Task data
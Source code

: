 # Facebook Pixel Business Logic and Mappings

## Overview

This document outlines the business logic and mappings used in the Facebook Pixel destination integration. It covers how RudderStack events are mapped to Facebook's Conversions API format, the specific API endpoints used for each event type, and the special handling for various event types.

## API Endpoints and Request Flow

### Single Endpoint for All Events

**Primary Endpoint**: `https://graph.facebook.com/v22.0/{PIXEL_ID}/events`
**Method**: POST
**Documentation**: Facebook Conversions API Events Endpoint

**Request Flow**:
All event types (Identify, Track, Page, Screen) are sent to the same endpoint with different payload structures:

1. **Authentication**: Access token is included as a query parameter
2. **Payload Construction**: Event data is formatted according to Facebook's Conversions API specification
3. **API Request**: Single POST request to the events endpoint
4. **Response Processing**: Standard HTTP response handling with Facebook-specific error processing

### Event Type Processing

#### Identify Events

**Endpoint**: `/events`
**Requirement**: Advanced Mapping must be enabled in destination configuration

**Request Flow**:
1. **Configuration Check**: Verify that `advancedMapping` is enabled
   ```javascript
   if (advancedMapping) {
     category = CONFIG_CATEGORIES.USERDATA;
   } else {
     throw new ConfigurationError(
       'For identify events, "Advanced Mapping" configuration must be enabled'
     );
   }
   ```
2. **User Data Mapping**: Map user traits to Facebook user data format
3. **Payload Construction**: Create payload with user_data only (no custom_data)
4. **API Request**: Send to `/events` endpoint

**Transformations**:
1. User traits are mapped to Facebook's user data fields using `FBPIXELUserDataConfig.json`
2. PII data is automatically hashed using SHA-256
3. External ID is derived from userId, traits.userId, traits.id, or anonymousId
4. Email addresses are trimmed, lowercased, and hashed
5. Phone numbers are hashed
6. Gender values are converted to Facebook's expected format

Task goal
Reproduce each line in the listing above that mentions the string "Processing".

Expected answer
4. **Response Processing**: Standard HTTP response handling with Facebook-specific error processing
### Event Type Processing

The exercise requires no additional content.